*** Opening Material to process ***
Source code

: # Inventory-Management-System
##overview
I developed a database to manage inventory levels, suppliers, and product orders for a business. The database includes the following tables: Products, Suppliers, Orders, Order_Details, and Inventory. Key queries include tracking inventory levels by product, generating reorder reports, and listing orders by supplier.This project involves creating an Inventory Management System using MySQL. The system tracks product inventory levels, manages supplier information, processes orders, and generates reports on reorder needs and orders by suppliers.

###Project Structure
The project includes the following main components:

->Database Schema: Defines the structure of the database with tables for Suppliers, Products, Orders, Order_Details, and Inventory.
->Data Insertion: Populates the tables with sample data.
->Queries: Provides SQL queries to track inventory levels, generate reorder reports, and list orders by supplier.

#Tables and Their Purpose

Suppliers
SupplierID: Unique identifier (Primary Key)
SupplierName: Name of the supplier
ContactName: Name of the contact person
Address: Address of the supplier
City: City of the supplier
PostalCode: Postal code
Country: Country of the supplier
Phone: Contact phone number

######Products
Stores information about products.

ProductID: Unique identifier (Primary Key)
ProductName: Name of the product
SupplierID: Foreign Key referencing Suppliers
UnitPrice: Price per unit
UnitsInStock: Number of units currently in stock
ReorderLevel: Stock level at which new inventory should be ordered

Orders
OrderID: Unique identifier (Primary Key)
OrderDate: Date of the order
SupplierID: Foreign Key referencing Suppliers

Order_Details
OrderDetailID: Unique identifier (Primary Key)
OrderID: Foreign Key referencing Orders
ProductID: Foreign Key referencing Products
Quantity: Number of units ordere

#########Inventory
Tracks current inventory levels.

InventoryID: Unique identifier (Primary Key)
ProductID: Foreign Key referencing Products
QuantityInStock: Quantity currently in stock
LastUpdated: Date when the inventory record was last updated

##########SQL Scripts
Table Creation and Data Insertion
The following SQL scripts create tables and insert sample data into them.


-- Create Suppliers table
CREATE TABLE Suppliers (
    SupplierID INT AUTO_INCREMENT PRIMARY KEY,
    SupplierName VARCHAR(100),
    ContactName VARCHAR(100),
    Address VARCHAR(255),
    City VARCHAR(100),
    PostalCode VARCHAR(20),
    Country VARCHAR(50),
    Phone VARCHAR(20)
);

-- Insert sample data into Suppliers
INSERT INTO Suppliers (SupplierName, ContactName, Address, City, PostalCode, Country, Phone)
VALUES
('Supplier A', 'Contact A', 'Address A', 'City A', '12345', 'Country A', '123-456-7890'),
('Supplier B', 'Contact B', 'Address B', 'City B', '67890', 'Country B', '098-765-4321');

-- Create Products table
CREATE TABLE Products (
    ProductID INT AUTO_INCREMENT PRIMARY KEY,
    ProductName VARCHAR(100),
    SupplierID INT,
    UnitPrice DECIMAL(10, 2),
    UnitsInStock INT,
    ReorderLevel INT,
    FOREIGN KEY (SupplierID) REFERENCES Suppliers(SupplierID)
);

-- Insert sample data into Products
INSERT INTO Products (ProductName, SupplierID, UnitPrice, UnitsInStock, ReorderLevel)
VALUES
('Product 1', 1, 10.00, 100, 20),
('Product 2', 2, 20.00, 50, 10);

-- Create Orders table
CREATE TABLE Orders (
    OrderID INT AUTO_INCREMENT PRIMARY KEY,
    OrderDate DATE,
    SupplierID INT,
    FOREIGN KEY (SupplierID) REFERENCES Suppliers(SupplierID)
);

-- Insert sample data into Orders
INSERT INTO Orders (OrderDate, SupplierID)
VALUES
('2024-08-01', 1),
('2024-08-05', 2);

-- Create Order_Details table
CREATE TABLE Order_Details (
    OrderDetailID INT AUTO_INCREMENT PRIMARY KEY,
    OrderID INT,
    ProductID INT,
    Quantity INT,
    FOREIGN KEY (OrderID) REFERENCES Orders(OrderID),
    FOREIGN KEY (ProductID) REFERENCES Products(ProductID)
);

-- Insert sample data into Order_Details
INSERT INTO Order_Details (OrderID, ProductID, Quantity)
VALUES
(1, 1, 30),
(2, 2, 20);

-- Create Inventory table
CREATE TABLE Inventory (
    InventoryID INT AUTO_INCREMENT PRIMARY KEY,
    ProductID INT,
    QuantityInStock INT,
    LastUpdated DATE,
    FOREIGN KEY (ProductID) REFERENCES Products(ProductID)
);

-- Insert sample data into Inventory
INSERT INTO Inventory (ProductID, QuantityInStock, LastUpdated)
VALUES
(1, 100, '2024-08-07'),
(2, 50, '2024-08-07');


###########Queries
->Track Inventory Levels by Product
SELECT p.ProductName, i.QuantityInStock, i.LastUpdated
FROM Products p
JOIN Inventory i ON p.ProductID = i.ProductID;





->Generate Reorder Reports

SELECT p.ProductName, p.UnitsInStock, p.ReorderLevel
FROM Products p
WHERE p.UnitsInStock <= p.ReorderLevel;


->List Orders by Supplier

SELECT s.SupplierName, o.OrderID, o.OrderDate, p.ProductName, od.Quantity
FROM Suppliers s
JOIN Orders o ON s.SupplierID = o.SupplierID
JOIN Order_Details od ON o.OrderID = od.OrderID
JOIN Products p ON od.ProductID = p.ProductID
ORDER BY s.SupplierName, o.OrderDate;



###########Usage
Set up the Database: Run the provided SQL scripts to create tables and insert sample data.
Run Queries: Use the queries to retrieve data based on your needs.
*** Closing Material to process ***
Your reply should consist only of the lines from the one containing "-- Create Orders table" through the last line of the records, each reproduced exactly.

-- Response to the exercise --
-- Create Orders table
CREATE TABLE Orders (
    OrderID INT AUTO_INCREMENT PRIMARY KEY,
    OrderDate DATE,
    SupplierID INT,
    FOREIGN KEY (SupplierID) REFERENCES Suppliers(SupplierID)
);

-- Insert sample data into Orders
INSERT INTO Orders (OrderDate, SupplierID)
VALUES
('2024-08-01', 1),
('2024-08-05', 2);

-- Create Order_Details table
CREATE TABLE Order_Details (
    OrderDetailID INT AUTO_INCREMENT PRIMARY KEY,
    OrderID INT,
    ProductID INT,
    Quantity INT,
    FOREIGN KEY (OrderID) REFERENCES Orders(OrderID),
    FOREIGN KEY (ProductID) REFERENCES Products(ProductID)
);

-- Insert sample data into Order_Details
INSERT INTO Order_Details (OrderID, ProductID, Quantity)
VALUES
(1, 1, 30),
(2, 2, 20);

-- Create Inventory table
CREATE TABLE Inventory (
    InventoryID INT AUTO_INCREMENT PRIMARY KEY,
    ProductID INT,
    QuantityInStock INT,
    LastUpdated DATE,
    FOREIGN KEY (ProductID) REFERENCES Products(ProductID)
);

-- Insert sample data into Inventory
INSERT INTO Inventory (ProductID, QuantityInStock, LastUpdated)
VALUES
(1, 100, '2024-08-07'),
(2, 50, '2024-08-07');


###########Queries
->Track Inventory Levels by Product
SELECT p.ProductName, i.QuantityInStock, i.LastUpdated
FROM Products p
JOIN Inventory i ON p.ProductID = i.ProductID;





->Generate Reorder Reports

SELECT p.ProductName, p.UnitsInStock, p.ReorderLevel
FROM Products p
WHERE p.UnitsInStock <= p.ReorderLevel;


->List Orders by Supplier

SELECT s.SupplierName, o.OrderID, o.OrderDate, p.ProductName, od.Quantity
FROM Suppliers s
JOIN Orders o ON s.SupplierID = o.SupplierID
JOIN Order_Details od ON o.OrderID = od.OrderID
JOIN Products p ON od.ProductID = p.ProductID
ORDER BY s.SupplierName, o.OrderDate;



###########Usage
Set up the Database: Run the provided SQL scripts to create tables and insert sample data.
Run Queries: Use the queries to retrieve data based on your needs.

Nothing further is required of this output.